それによって生まれたのが,PelemayFp(ペレメイ・エフ・ピー)です.これはFlowよりも高速に並列化できるように,かつFlowと異なってデータを整列させたまま実行できるよう,注意深くフルスクラッチで開発したOSSです.「Elixirで速度を追い求めるときのプログラミングスタイル」にあるような地道な実験を繰り返して実装しました.
そうしたところ,Joséが2020年にNx(エヌエックス)を発表します.これはPelemayとは異なるアプローチで,Elixirを機械学習に用い,GPUを駆動する仕組みを提案したものです.Pelemayで技術的課題としていたリストからのデータ変換時間を要する問題については,Nxではバイナリというデータ構造を基軸とすることでデータ変換の必要性をそもそも無くすという解決アプローチを採用しました.

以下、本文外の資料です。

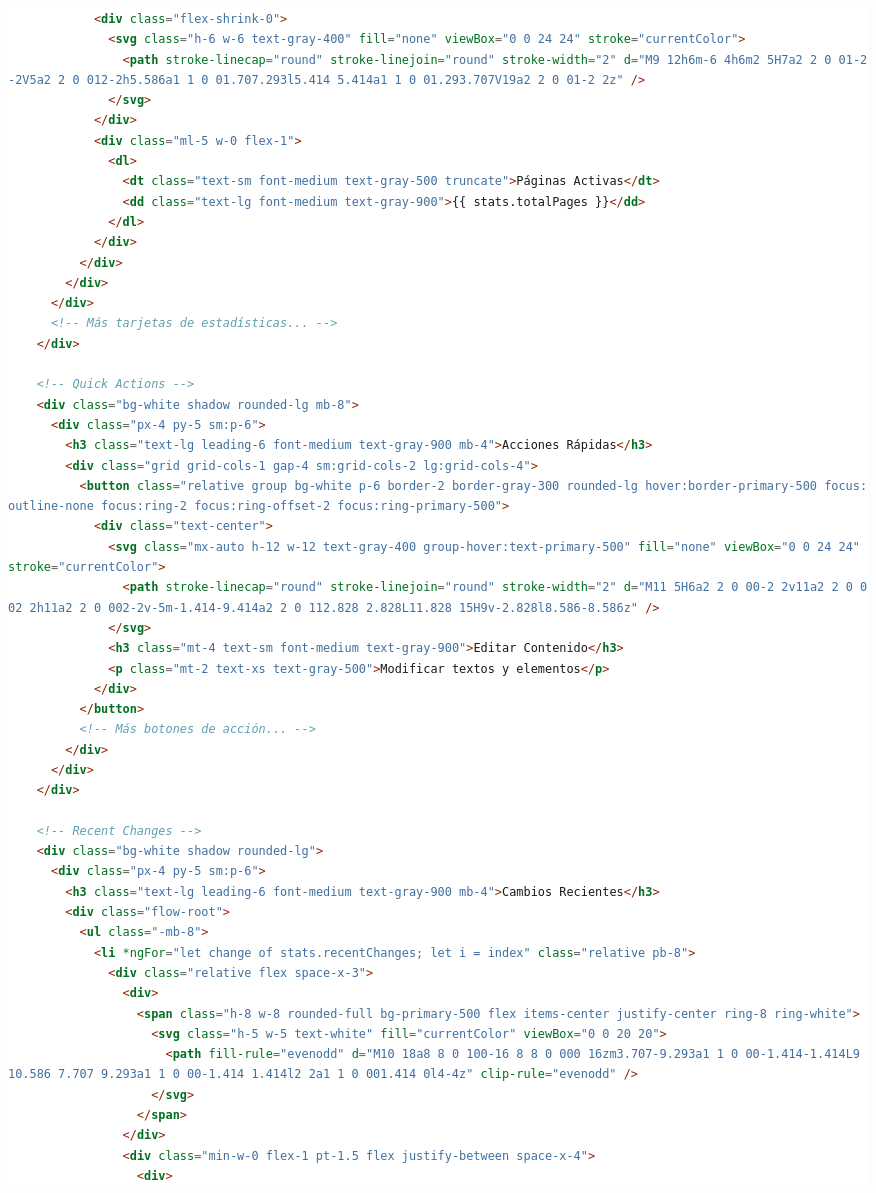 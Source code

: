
 ```html
            <div class="flex-shrink-0">
              <svg class="h-6 w-6 text-gray-400" fill="none" viewBox="0 0 24 24" stroke="currentColor">
                <path stroke-linecap="round" stroke-linejoin="round" stroke-width="2" d="M9 12h6m-6 4h6m2 5H7a2 2 0 01-2-2V5a2 2 0 012-2h5.586a1 1 0 01.707.293l5.414 5.414a1 1 0 01.293.707V19a2 2 0 01-2 2z" />
              </svg>
            </div>
            <div class="ml-5 w-0 flex-1">
              <dl>
                <dt class="text-sm font-medium text-gray-500 truncate">Páginas Activas</dt>
                <dd class="text-lg font-medium text-gray-900">{{ stats.totalPages }}</dd>
              </dl>
            </div>
          </div>
        </div>
      </div>
      <!-- Más tarjetas de estadísticas... -->
    </div>

    <!-- Quick Actions -->
    <div class="bg-white shadow rounded-lg mb-8">
      <div class="px-4 py-5 sm:p-6">
        <h3 class="text-lg leading-6 font-medium text-gray-900 mb-4">Acciones Rápidas</h3>
        <div class="grid grid-cols-1 gap-4 sm:grid-cols-2 lg:grid-cols-4">
          <button class="relative group bg-white p-6 border-2 border-gray-300 rounded-lg hover:border-primary-500 focus:outline-none focus:ring-2 focus:ring-offset-2 focus:ring-primary-500">
            <div class="text-center">
              <svg class="mx-auto h-12 w-12 text-gray-400 group-hover:text-primary-500" fill="none" viewBox="0 0 24 24" stroke="currentColor">
                <path stroke-linecap="round" stroke-linejoin="round" stroke-width="2" d="M11 5H6a2 2 0 00-2 2v11a2 2 0 002 2h11a2 2 0 002-2v-5m-1.414-9.414a2 2 0 112.828 2.828L11.828 15H9v-2.828l8.586-8.586z" />
              </svg>
              <h3 class="mt-4 text-sm font-medium text-gray-900">Editar Contenido</h3>
              <p class="mt-2 text-xs text-gray-500">Modificar textos y elementos</p>
            </div>
          </button>
          <!-- Más botones de acción... -->
        </div>
      </div>
    </div>

    <!-- Recent Changes -->
    <div class="bg-white shadow rounded-lg">
      <div class="px-4 py-5 sm:p-6">
        <h3 class="text-lg leading-6 font-medium text-gray-900 mb-4">Cambios Recientes</h3>
        <div class="flow-root">
          <ul class="-mb-8">
            <li *ngFor="let change of stats.recentChanges; let i = index" class="relative pb-8">
              <div class="relative flex space-x-3">
                <div>
                  <span class="h-8 w-8 rounded-full bg-primary-500 flex items-center justify-center ring-8 ring-white">
                    <svg class="h-5 w-5 text-white" fill="currentColor" viewBox="0 0 20 20">
                      <path fill-rule="evenodd" d="M10 18a8 8 0 100-16 8 8 0 000 16zm3.707-9.293a1 1 0 00-1.414-1.414L9 10.586 7.707 9.293a1 1 0 00-1.414 1.414l2 2a1 1 0 001.414 0l4-4z" clip-rule="evenodd" />
                    </svg>
                  </span>
                </div>
                <div class="min-w-0 flex-1 pt-1.5 flex justify-between space-x-4">
                  <div>
``` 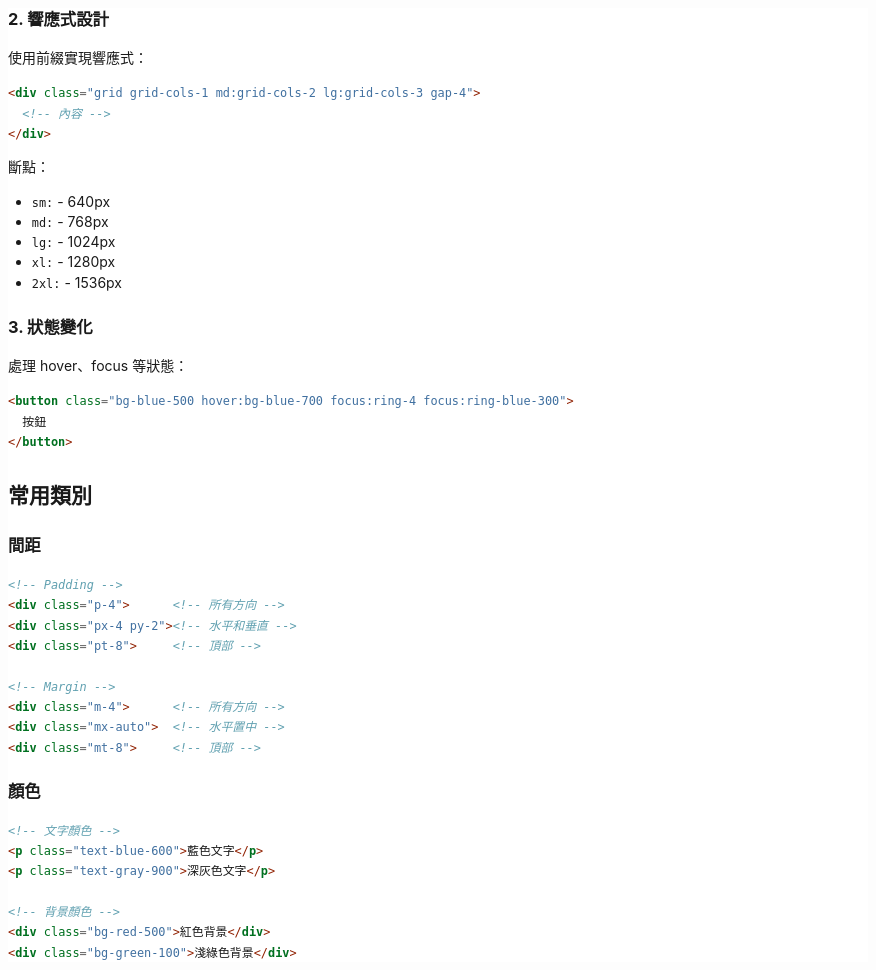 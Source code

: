 ### 2. 響應式設計

使用前綴實現響應式：

```html
<div class="grid grid-cols-1 md:grid-cols-2 lg:grid-cols-3 gap-4">
  <!-- 內容 -->
</div>
```

斷點：

- `sm:` - 640px
- `md:` - 768px
- `lg:` - 1024px
- `xl:` - 1280px
- `2xl:` - 1536px

### 3. 狀態變化

處理 hover、focus 等狀態：

```html
<button class="bg-blue-500 hover:bg-blue-700 focus:ring-4 focus:ring-blue-300">
  按鈕
</button>
```

## 常用類別

### 間距

```html
<!-- Padding -->
<div class="p-4">      <!-- 所有方向 -->
<div class="px-4 py-2"><!-- 水平和垂直 -->
<div class="pt-8">     <!-- 頂部 -->

<!-- Margin -->
<div class="m-4">      <!-- 所有方向 -->
<div class="mx-auto">  <!-- 水平置中 -->
<div class="mt-8">     <!-- 頂部 -->
```

### 顏色

```html
<!-- 文字顏色 -->
<p class="text-blue-600">藍色文字</p>
<p class="text-gray-900">深灰色文字</p>

<!-- 背景顏色 -->
<div class="bg-red-500">紅色背景</div>
<div class="bg-green-100">淺綠色背景</div>
```
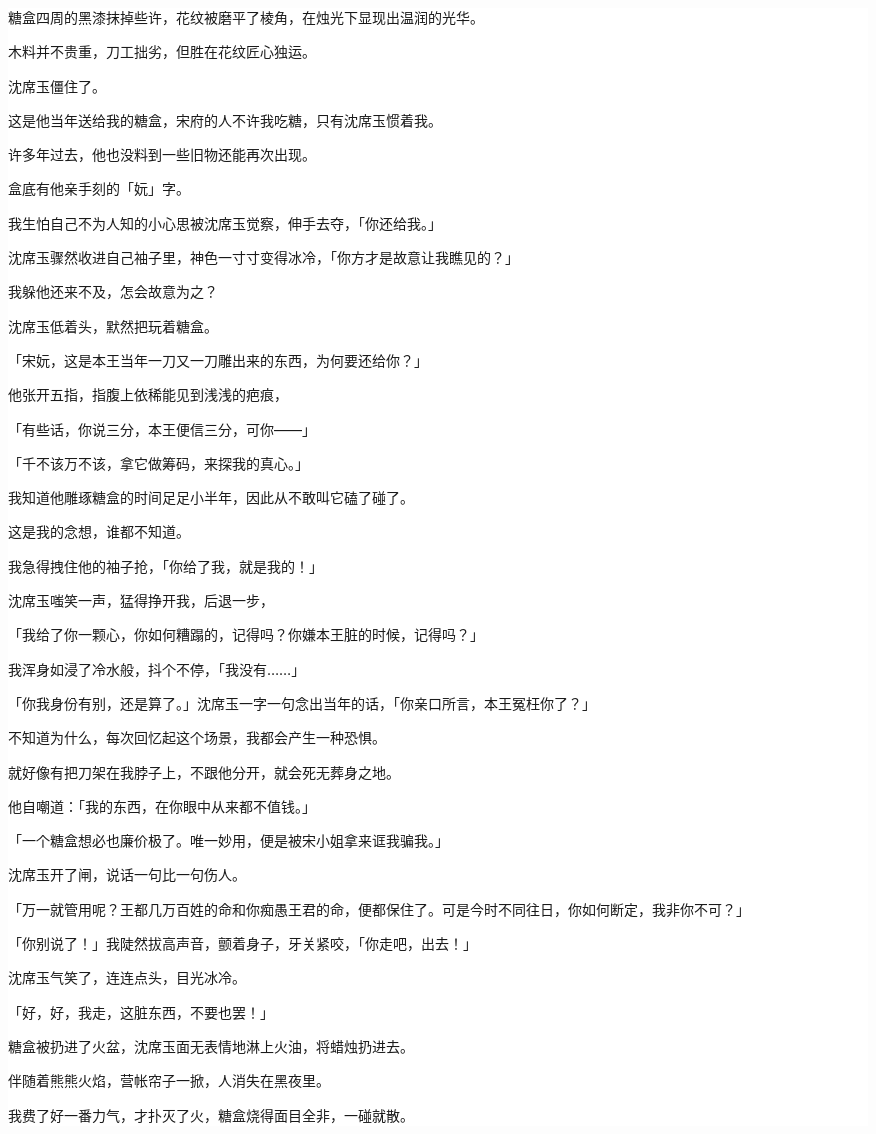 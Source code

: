糖盒四周的黑漆抹掉些许，花纹被磨平了棱角，在烛光下显现出温润的光华。

木料并不贵重，刀工拙劣，但胜在花纹匠心独运。

沈席玉僵住了。

这是他当年送给我的糖盒，宋府的人不许我吃糖，只有沈席玉惯着我。

许多年过去，他也没料到一些旧物还能再次出现。

盒底有他亲手刻的「妧」字。

我生怕自己不为人知的小心思被沈席玉觉察，伸手去夺，「你还给我。」

沈席玉骤然收进自己袖子里，神色一寸寸变得冰冷，「你方才是故意让我瞧见的？」

我躲他还来不及，怎会故意为之？

沈席玉低着头，默然把玩着糖盒。

「宋妧，这是本王当年一刀又一刀雕出来的东西，为何要还给你？」

他张开五指，指腹上依稀能见到浅浅的疤痕，

「有些话，你说三分，本王便信三分，可你——」

「千不该万不该，拿它做筹码，来探我的真心。」

我知道他雕琢糖盒的时间足足小半年，因此从不敢叫它磕了碰了。

这是我的念想，谁都不知道。

我急得拽住他的袖子抢，「你给了我，就是我的！」

沈席玉嗤笑一声，猛得挣开我，后退一步，

「我给了你一颗心，你如何糟蹋的，记得吗？你嫌本王脏的时候，记得吗？」

我浑身如浸了冷水般，抖个不停，「我没有……」

「你我身份有别，还是算了。」沈席玉一字一句念出当年的话，「你亲口所言，本王冤枉你了？」

不知道为什么，每次回忆起这个场景，我都会产生一种恐惧。

就好像有把刀架在我脖子上，不跟他分开，就会死无葬身之地。

他自嘲道：「我的东西，在你眼中从来都不值钱。」

「一个糖盒想必也廉价极了。唯一妙用，便是被宋小姐拿来诓我骗我。」

沈席玉开了闸，说话一句比一句伤人。

「万一就管用呢？王都几万百姓的命和你痴愚王君的命，便都保住了。可是今时不同往日，你如何断定，我非你不可？」

「你别说了！」我陡然拔高声音，颤着身子，牙关紧咬，「你走吧，出去！」

沈席玉气笑了，连连点头，目光冰冷。

「好，好，我走，这脏东西，不要也罢！」

糖盒被扔进了火盆，沈席玉面无表情地淋上火油，将蜡烛扔进去。

伴随着熊熊火焰，营帐帘子一掀，人消失在黑夜里。

我费了好一番力气，才扑灭了火，糖盒烧得面目全非，一碰就散。
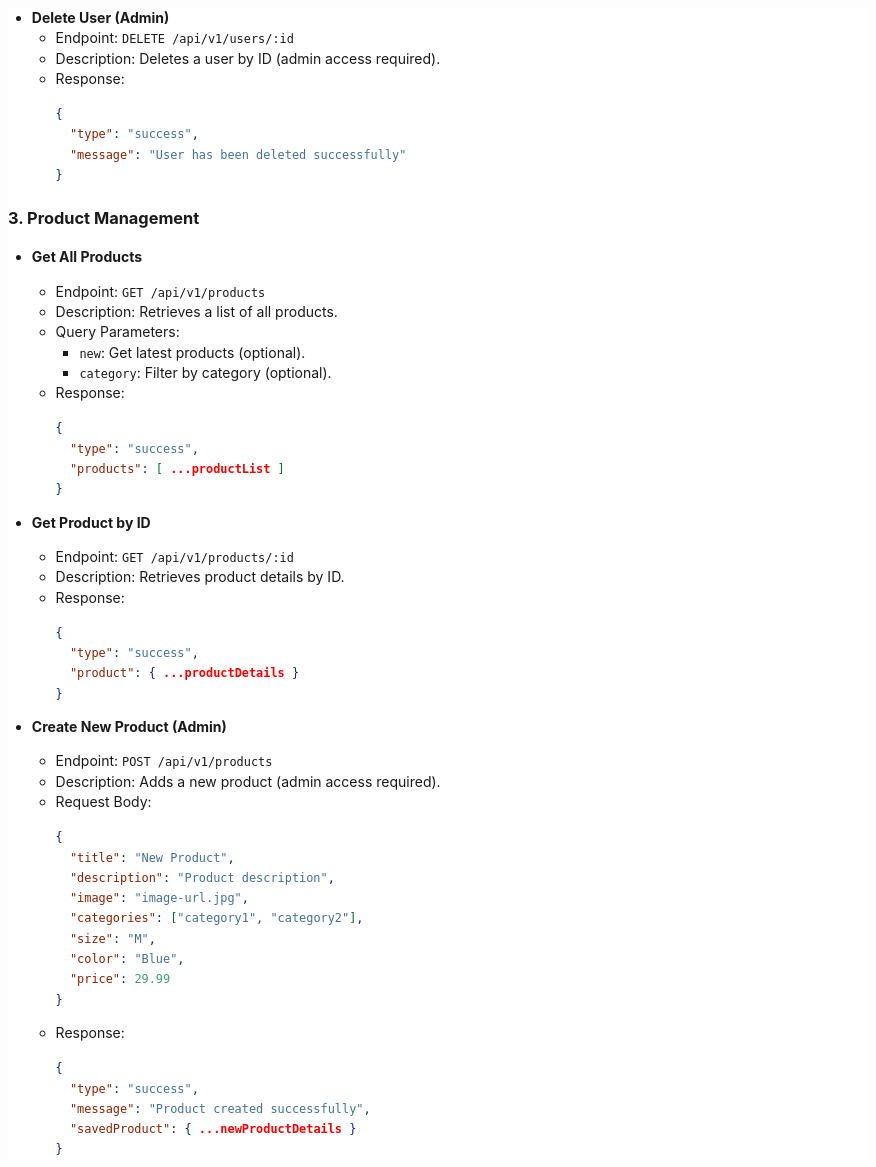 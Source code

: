 - **Delete User (Admin)**
  - Endpoint: `DELETE /api/v1/users/:id`
  - Description: Deletes a user by ID (admin access required).
  - Response:
    ```json
    {
      "type": "success",
      "message": "User has been deleted successfully"
    }
    ```

### 3. Product Management

- **Get All Products**
  - Endpoint: `GET /api/v1/products`
  - Description: Retrieves a list of all products.
  - Query Parameters:
    - `new`: Get latest products (optional).
    - `category`: Filter by category (optional).
  - Response:
    ```json
    {
      "type": "success",
      "products": [ ...productList ]
    }
    ```

- **Get Product by ID**
  - Endpoint: `GET /api/v1/products/:id`
  - Description: Retrieves product details by ID.
  - Response:
    ```json
    {
      "type": "success",
      "product": { ...productDetails }
    }
    ```

- **Create New Product (Admin)**
  - Endpoint: `POST /api/v1/products`
  - Description: Adds a new product (admin access required).
  - Request Body:
    ```json
    {
      "title": "New Product",
      "description": "Product description",
      "image": "image-url.jpg",
      "categories": ["category1", "category2"],
      "size": "M",
      "color": "Blue",
      "price": 29.99
    }
    ```
  - Response:
    ```json
    {
      "type": "success",
      "message": "Product created successfully",
      "savedProduct": { ...newProductDetails }
    }
    ```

Nxは,バックエンドを差し替えられるという特徴を持っています.バックエンドを自由に定義できるという技術的なフロンティアを提供したのです.これにより,より高速なNx処理系を追い求める競争が始まりました.
この競争の先頭を走るのはEXLA(イー・エックス・エル・エー: 作者のSean Moriarityがそう発音していました.イグジラではなかったです)とTorchX(トーチ・エックス)です.そしてアジア勢が開発を進める,Evision(イー・ビジョン),Manx(マンクス),そして私のPelemay Backend(ペレメイ・バックエンド)です.
Pelemay Backendは,FAISの旭興産グループ研究支援プログラムの支援を受けて研究開発を進めてきました.BLAS(ブラス: Basic Linear Algebra Subprograms)という線形代数学演算の定番ライブラリを基調とした中間表現を定義し,NxバックエンドのAPIからこの中間表現を生成・実行するJITを備える方式で設計しています.この中間表現とJITは,マルチコアCPUとGPUを組み合わせたコンピュータ・ユニットで構成されるコンピュータ・クラスタ上で分散・並列処理できるように設計されています.これについては,第64回プログラミング・シンポジウムで発表する予定です.
折しも,Elixir Desktopの登場により,iOSやAndroid上でLiveviewベースのネイティブアプリを動かすことができるようになりました.それを受けて,Pelemay BackendをiOSやAndroid上で動作させることについても研究開発を進めています.iOSでの動作ではEvisionの作者のCocoaさんが先行しているので,Cocoaさんに教えを乞いながら進めています.